→ DESCRIPTION OF THE TASK
The number of lines holding "mathbb" in the listing below is all you should give.

→ DATA LISTING
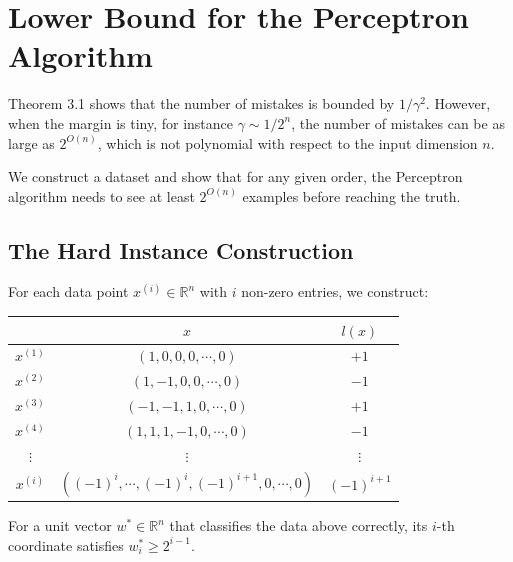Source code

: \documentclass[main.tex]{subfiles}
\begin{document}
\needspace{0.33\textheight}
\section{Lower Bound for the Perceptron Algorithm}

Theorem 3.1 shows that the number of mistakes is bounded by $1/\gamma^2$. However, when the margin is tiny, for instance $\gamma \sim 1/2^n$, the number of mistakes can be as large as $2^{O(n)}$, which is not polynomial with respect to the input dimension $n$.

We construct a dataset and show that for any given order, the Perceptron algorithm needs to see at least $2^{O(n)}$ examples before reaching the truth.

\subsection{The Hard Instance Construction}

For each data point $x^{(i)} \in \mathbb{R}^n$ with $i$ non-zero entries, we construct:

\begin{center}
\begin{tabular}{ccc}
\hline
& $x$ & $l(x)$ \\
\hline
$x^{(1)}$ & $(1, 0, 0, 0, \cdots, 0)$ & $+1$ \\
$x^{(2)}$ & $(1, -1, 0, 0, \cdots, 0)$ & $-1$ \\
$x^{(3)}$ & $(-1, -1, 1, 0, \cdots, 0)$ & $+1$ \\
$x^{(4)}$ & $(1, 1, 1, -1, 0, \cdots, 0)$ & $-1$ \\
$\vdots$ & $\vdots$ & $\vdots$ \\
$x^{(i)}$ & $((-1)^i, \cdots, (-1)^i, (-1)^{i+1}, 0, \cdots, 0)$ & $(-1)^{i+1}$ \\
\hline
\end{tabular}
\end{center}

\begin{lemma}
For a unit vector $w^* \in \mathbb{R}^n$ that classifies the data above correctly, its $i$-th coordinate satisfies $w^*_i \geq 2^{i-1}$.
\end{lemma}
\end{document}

→ RESPONSE FOR THIS EXERCISE
2